Work required
In the entries below, find the line with "in the SRAM." and the line with "retrieval and DB"; give again those lines and every line between them, exactly.

(Plain-text document sources)
************
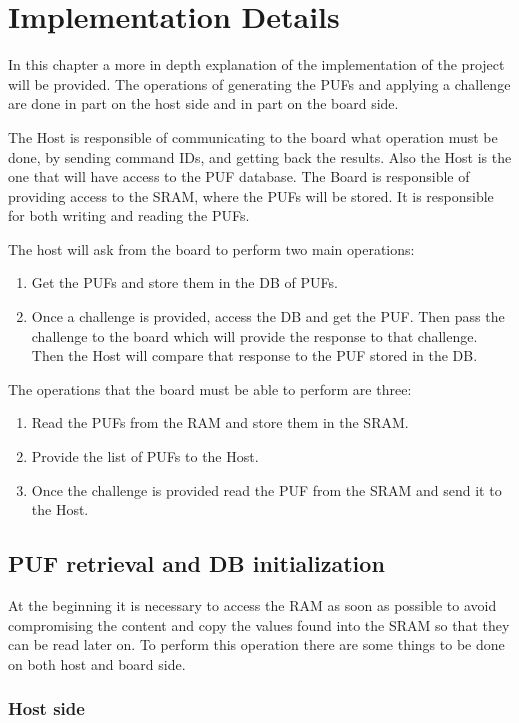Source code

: \chapter{Implementation Details}
In this chapter a more in depth explanation of the implementation of the project will be provided. The operations of generating the PUFs and applying a challenge are done in part on the host side and in part on the board side.

The Host is responsible of communicating to the board what operation must be done, by sending command IDs, and getting back the results. Also the Host is the one that will have access to the PUF database.
The Board is responsible of providing access to the SRAM, where the PUFs will be stored. It is responsible for both writing and reading the PUFs.

The host will ask from the board to perform two main operations:
\begin{enumerate}
	\item Get the PUFs and store them in the DB of PUFs.
	\item Once a challenge is provided, access the DB and get the PUF. Then pass the challenge to the board which will provide the response to that challenge. Then the Host will compare that response to the PUF stored in the DB.
\end{enumerate}

The operations that the board must be able to perform are three:
\begin{enumerate}
	\item Read the PUFs from the RAM and store them in the SRAM.
	\item Provide the list of PUFs to the Host.
	\item Once the challenge is provided read the PUF from the SRAM and send it to the Host.
\end{enumerate}

\section {PUF retrieval and DB initialization}

At the beginning it is necessary to access the RAM as soon as possible to avoid compromising the content and copy the values found into the SRAM so that they can be read later on. To perform this operation there are some things to be done on both host and board side.

\subsection{Host side}

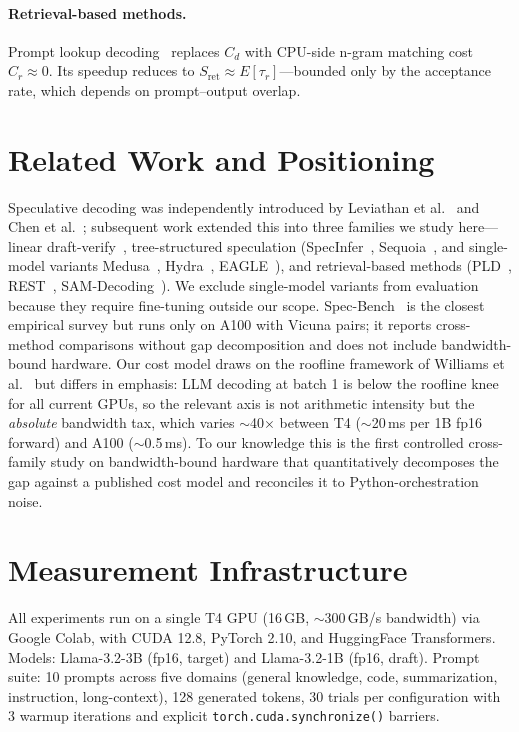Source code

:\documentclass[letterpaper,twocolumn,10pt]{article}
\begin{document}
\paragraph{Retrieval-based methods.}
Prompt lookup decoding~\cite{saxena2023pld} replaces $C_d$ with CPU-side n-gram matching cost $C_r \approx 0$.
Its speedup reduces to $S_{\text{ret}} \approx E[\tau_r]$---bounded only by the acceptance rate, which depends on prompt--output overlap.


\section{Related Work and Positioning}
\label{sec:related}

Speculative decoding was independently introduced by Leviathan et al.~\cite{leviathan2023speculative} and Chen et al.~\cite{chen2023accelerating}; subsequent work extended this into three families we study here---linear draft-verify~\cite{leviathan2023speculative,chen2023accelerating,hf_assisted}, tree-structured speculation (SpecInfer~\cite{miao2024specinfer}, Sequoia~\cite{chen2024sequoia}, and single-model variants Medusa~\cite{cai2024medusa}, Hydra~\cite{ankner2024hydra}, EAGLE~\cite{li2024eagle}), and retrieval-based methods (PLD~\cite{saxena2023pld}, REST~\cite{he2024rest}, SAM-Decoding~\cite{hu2024samdecoding}).
We exclude single-model variants from evaluation because they require fine-tuning outside our scope.
Spec-Bench~\cite{xia2024specbench} is the closest empirical survey but runs only on A100 with Vicuna pairs; it reports cross-method comparisons without gap decomposition and does not include bandwidth-bound hardware.
Our cost model draws on the roofline framework of Williams et al.~\cite{williams2009roofline} but differs in emphasis: LLM decoding at batch 1 is below the roofline knee for all current GPUs, so the relevant axis is not arithmetic intensity but the \emph{absolute} bandwidth tax, which varies $\sim$40$\times$ between T4 ($\sim$20\,ms per 1B fp16 forward) and A100 ($\sim$0.5\,ms).
To our knowledge this is the first controlled cross-family study on bandwidth-bound hardware that quantitatively decomposes the gap against a published cost model and reconciles it to Python-orchestration noise.


\section{Measurement Infrastructure}
\label{sec:infra}

All experiments run on a single T4 GPU (16\,GB, $\sim$300\,GB/s bandwidth) via Google Colab, with CUDA 12.8, PyTorch 2.10, and HuggingFace Transformers.
Models: Llama-3.2-3B (fp16, target) and Llama-3.2-1B (fp16, draft).
Prompt suite: 10 prompts across five domains (general knowledge, code, summarization, instruction, long-context), 128 generated tokens, 30 trials per configuration with 3 warmup iterations and explicit \texttt{torch.cuda.synchronize()} barriers.
\end{document}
************
Problem solution
	\item Read the PUFs from the RAM and store them in the SRAM.
	\item Provide the list of PUFs to the Host.
	\item Once the challenge is provided read the PUF from the SRAM and send it to the Host.
\end{enumerate}

\section {PUF retrieval and DB initialization}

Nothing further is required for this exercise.